> Exercise instructions: Please write out, exactly as given, every line of the entries below up to and including the line with "ExampleML 2.0 REC |".
[Dataset — start]
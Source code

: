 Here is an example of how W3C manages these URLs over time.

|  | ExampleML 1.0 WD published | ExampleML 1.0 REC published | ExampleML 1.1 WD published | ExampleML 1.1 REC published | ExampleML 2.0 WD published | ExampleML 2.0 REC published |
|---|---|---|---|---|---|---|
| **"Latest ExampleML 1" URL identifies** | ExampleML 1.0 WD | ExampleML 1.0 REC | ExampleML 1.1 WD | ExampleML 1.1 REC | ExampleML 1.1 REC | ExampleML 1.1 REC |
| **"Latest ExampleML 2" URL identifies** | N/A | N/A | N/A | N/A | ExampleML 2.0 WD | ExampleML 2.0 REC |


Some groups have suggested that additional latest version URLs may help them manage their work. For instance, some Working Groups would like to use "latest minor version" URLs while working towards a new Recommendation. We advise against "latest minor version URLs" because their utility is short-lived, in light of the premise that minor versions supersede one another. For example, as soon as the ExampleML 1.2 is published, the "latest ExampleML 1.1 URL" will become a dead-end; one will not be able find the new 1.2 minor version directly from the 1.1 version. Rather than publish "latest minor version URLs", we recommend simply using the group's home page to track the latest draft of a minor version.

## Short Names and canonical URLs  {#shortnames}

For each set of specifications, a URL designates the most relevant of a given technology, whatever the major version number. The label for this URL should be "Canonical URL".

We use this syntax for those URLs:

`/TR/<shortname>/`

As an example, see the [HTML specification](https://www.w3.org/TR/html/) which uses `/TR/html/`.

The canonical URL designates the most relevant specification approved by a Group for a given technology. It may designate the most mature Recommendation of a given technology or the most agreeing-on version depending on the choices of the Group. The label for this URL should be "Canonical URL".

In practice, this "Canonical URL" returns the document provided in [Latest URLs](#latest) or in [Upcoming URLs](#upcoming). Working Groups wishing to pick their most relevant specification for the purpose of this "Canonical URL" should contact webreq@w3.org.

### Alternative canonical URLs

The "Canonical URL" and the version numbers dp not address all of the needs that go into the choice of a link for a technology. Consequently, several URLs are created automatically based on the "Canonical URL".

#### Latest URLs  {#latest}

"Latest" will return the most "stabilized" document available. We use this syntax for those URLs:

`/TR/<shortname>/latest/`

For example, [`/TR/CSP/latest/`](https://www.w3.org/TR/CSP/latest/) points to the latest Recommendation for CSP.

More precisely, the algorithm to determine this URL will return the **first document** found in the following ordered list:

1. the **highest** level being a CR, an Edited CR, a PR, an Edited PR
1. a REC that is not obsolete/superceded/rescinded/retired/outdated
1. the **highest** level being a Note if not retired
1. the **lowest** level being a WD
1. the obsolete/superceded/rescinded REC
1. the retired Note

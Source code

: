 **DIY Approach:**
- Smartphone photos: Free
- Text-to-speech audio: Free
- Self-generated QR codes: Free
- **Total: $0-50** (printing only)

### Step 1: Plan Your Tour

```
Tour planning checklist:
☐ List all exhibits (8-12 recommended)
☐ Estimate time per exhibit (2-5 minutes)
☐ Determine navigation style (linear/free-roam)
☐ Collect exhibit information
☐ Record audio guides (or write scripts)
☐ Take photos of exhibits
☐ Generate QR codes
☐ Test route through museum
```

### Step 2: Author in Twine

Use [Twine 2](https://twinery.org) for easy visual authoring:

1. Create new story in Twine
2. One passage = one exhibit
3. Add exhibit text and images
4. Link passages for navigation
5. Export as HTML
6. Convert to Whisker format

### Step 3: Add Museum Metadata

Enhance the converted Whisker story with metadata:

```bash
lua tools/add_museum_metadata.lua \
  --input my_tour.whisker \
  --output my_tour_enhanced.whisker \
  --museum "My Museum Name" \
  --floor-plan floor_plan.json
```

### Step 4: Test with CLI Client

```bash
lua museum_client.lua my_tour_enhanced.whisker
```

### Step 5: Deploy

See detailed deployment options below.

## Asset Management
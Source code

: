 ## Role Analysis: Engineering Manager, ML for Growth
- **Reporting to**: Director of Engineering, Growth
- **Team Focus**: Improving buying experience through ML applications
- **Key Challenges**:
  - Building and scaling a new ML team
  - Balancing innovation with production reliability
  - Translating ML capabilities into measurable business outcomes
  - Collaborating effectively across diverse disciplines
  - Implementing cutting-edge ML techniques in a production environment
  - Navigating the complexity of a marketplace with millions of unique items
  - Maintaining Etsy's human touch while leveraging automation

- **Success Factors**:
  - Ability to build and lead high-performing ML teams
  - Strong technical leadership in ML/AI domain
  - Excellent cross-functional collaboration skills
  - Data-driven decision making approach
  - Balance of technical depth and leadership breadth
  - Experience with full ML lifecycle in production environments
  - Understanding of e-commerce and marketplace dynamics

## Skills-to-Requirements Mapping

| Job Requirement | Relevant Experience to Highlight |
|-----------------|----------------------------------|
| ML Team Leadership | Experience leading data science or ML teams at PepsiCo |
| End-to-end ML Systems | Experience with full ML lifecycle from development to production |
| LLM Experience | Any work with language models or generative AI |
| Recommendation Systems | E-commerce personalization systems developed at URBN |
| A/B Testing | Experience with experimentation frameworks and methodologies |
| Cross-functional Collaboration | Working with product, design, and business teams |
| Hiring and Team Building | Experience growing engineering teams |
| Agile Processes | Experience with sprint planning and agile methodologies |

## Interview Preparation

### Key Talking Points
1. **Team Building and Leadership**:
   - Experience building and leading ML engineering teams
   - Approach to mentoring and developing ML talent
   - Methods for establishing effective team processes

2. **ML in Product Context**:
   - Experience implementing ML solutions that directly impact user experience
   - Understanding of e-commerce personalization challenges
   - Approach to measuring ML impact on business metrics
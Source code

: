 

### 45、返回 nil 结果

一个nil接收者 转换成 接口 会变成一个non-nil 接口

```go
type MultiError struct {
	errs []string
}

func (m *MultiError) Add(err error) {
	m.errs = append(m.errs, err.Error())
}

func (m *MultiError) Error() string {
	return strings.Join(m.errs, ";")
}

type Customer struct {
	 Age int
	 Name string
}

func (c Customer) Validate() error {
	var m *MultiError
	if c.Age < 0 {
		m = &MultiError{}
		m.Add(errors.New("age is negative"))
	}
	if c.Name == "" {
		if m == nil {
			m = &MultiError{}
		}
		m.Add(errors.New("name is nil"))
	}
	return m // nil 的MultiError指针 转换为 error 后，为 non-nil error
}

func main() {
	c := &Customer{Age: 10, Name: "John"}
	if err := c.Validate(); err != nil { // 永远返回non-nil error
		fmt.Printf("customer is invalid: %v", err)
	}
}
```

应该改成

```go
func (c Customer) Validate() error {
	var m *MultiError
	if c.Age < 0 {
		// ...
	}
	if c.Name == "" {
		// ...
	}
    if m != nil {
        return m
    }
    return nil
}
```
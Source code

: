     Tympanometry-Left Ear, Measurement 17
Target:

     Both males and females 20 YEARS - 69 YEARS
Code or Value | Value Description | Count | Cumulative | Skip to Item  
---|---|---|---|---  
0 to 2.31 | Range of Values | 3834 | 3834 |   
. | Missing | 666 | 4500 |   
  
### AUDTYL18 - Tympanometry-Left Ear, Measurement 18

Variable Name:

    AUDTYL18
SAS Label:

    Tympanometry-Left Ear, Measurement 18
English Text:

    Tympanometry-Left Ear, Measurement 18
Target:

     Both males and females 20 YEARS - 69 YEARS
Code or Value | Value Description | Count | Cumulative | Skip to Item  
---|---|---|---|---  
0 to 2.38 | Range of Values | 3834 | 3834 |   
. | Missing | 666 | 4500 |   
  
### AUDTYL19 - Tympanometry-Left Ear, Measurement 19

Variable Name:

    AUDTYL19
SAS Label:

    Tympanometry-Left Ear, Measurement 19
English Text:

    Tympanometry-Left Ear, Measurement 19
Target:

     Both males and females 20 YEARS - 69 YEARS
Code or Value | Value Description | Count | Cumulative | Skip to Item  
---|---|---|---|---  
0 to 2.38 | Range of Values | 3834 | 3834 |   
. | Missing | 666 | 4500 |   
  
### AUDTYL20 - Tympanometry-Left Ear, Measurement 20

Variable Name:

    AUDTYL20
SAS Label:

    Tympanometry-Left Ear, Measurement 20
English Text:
[Dataset — finish]
> Answer space:
Source code

: Here is an example of how W3C manages these URLs over time.

|  | ExampleML 1.0 WD published | ExampleML 1.0 REC published | ExampleML 1.1 WD published | ExampleML 1.1 REC published | ExampleML 2.0 WD published | ExampleML 2.0 REC published |
|---|---|---|---|---|---|---|
| **"Latest ExampleML 1" URL identifies** | ExampleML 1.0 WD | ExampleML 1.0 REC | ExampleML 1.1 WD | ExampleML 1.1 REC | ExampleML 1.1 REC | ExampleML 1.1 REC |
| **"Latest ExampleML 2" URL identifies** | N/A | N/A | N/A | N/A | ExampleML 2.0 WD | ExampleML 2.0 REC |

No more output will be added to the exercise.